Nicklin-Donovan nodded, and she turned, put on a pair of over mitts, and removed the stew from the oven.
“I think both you and the Agency have issues in Russia,” Jayne said as she ladled the stew onto two plates. “You’re not alone.”
Both the British and the Americans had lost a number of assets in recent years within Russia’s foreign intelligence service, the SVR, and its domestic equivalent, the FSB, the federal intelligence service. This was thanks in part to Russian infiltrations of Western intelligence and the recruitment of high-level spies in London and Washington, DC, including the CIA’s London station chief Bernice Franklin, whom Jayne had helped trap the previous year. The result had been a sharp fall in intelligence emanating from the Russian capital and a corresponding rise in the triumphalist tone of the Russian president on the international stage. A rebuilding phase was beginning, with the main objective being to recruit more sources, and the task was proving far from easy.

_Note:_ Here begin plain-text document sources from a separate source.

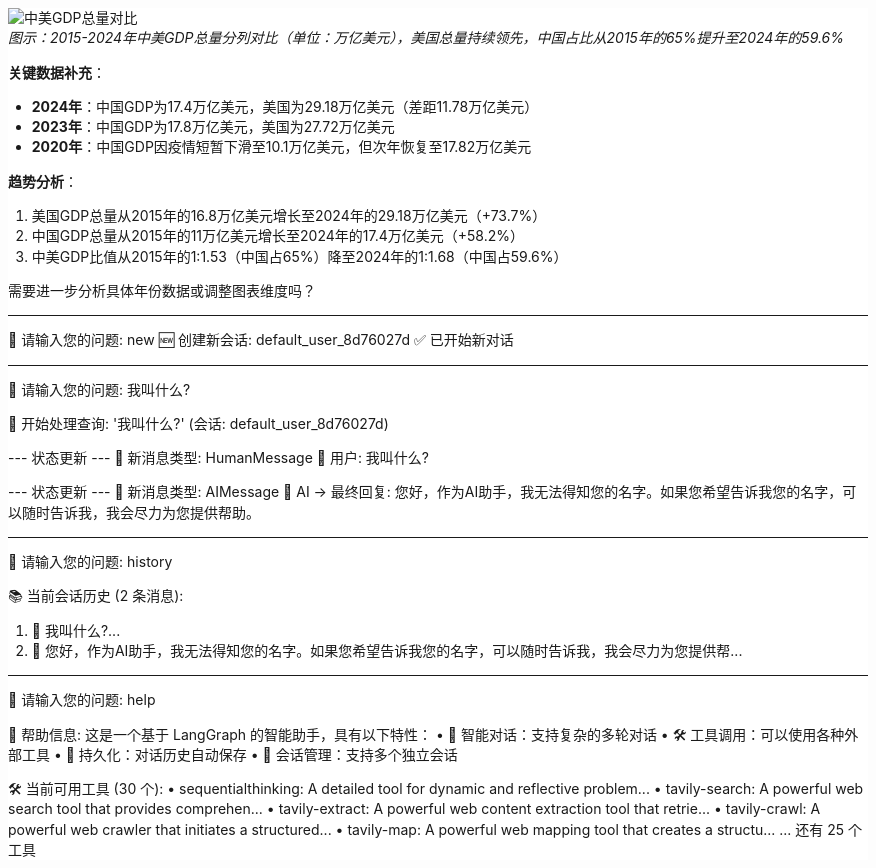 ![中美GDP总量对比](https://mdn.alipayobjects.com/one_clip/afts/img/VutrTLz0Q0MAAAAAQ8AAAAgAoEACAQFr/original)  
*图示：2015-2024年中美GDP总量分列对比（单位：万亿美元），美国总量持续领先，中国占比从2015年的65%提升至2024年的59.6%*  

**关键数据补充**：  
- **2024年**：中国GDP为17.4万亿美元，美国为29.18万亿美元（差距11.78万亿美元）  
- **2023年**：中国GDP为17.8万亿美元，美国为27.72万亿美元  
- **2020年**：中国GDP因疫情短暂下滑至10.1万亿美元，但次年恢复至17.82万亿美元  

**趋势分析**：  
1. 美国GDP总量从2015年的16.8万亿美元增长至2024年的29.18万亿美元（+73.7%）  
2. 中国GDP总量从2015年的11万亿美元增长至2024年的17.4万亿美元（+58.2%）  
3. 中美GDP比值从2015年的1:1.53（中国占65%）降至2024年的1:1.68（中国占59.6%）  

需要进一步分析具体年份数据或调整图表维度吗？

----------------------------------------
💬 请输入您的问题: new
🆕 创建新会话: default_user_8d76027d
✅ 已开始新对话

----------------------------------------
💬 请输入您的问题: 我叫什么?

🚀 开始处理查询: '我叫什么?' (会话: default_user_8d76027d)

--- 状态更新 ---
📨 新消息类型: HumanMessage
👤 用户: 我叫什么?

--- 状态更新 ---
📨 新消息类型: AIMessage
🤖 AI -> 最终回复:
您好，作为AI助手，我无法得知您的名字。如果您希望告诉我您的名字，可以随时告诉我，我会尽力为您提供帮助。

----------------------------------------
💬 请输入您的问题: history

📚 当前会话历史 (2 条消息):
  1. 👤 我叫什么?...
  2. 🤖 您好，作为AI助手，我无法得知您的名字。如果您希望告诉我您的名字，可以随时告诉我，我会尽力为您提供帮...

----------------------------------------
💬 请输入您的问题: help

📖 帮助信息:
这是一个基于 LangGraph 的智能助手，具有以下特性：
• 🧠 智能对话：支持复杂的多轮对话
• 🛠️ 工具调用：可以使用各种外部工具
• 💾 持久化：对话历史自动保存
• 🔄 会话管理：支持多个独立会话

🛠️ 当前可用工具 (30 个):
  • sequentialthinking: A detailed tool for dynamic and reflective problem...
  • tavily-search: A powerful web search tool that provides comprehen...
  • tavily-extract: A powerful web content extraction tool that retrie...
  • tavily-crawl: A powerful web crawler that initiates a structured...
  • tavily-map: A powerful web mapping tool that creates a structu...
  ... 还有 25 个工具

“But you’re doing your best to put things right,” Nicklin-Donovan said. “At least, across the Atlantic, that is.”
Jayne looked up sharply as she placed a plate in front of Nicklin-Donovan. “Are you trying to say I shouldn’t do any work for the Agency, Mark?”

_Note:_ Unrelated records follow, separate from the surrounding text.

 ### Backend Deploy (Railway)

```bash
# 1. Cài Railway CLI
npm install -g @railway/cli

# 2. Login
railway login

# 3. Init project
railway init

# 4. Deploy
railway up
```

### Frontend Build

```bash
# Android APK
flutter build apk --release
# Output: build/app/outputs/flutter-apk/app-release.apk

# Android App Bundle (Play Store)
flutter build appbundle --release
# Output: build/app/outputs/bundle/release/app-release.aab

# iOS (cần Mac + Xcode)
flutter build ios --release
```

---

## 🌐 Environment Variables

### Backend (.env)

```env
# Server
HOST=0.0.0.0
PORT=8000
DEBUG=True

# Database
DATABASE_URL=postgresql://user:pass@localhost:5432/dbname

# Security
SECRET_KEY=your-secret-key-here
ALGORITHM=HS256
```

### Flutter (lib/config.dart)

“On the contrary, our interests often coincide, although of course I would prefer you to work for us. I was actually referring to your new friend in Yasenevo.”
“I don’t know who you’re talking about.”
“Yes, you do. I’m talking about VULTURE.”
Jayne had assumed, but wasn’t certain, that as a key player in the Secret Intelligence Service, the CIA’s closest intelligence partner globally, Nicklin-Donovan would have been briefed about Anastasia Shevchenko. She was the newly promoted deputy director in charge of Directorate KR, the SVR’s external counterintelligence arm, based at the agency’s Yasenevo headquarters south of Moscow.
The previous year, Jayne and Joe had trapped Shevchenko in Washington after an SVR operation that had gone badly wrong. Faced with the likelihood of being dispatched to prison or a penal colony for her failure in the US capital—a second such major failure in the space of a few months—she had then immediately offered to spy for the Agency if they agreed to help her cover up what had happened.
If Shevchenko delivered on her promises, she was now the CIA’s biggest asset in Moscow, and she had stipulated that Jayne and Joe should be involved in handling her.
The Agency had code-named her VULTURE.
“I don’t know if she’s going to help us yet or not,” Jayne said. “We haven’t put her to the test.”
“Time will tell with her,” Nicklin-Donovan said as he picked up his knife and fork. “Let’s hope it works out. Anyway, this food is looking good.”
“Thank you,” Jayne said. She filled their wine glasses from a bottle of Bordeaux and picked up hers. “Here’s to future operations.”
“Indeed. To future operations.”
Nicklin-Donovan smiled as he gently clinked her glass with his own.
The conversation turned to somewhat inconsequential updates on Nicklin-Donovan’s grown-up children, his wife’s attempts to learn tennis in her midfifties, and Jayne’s description of her efforts to settle into the neighborhood around Joe’s home in Portland.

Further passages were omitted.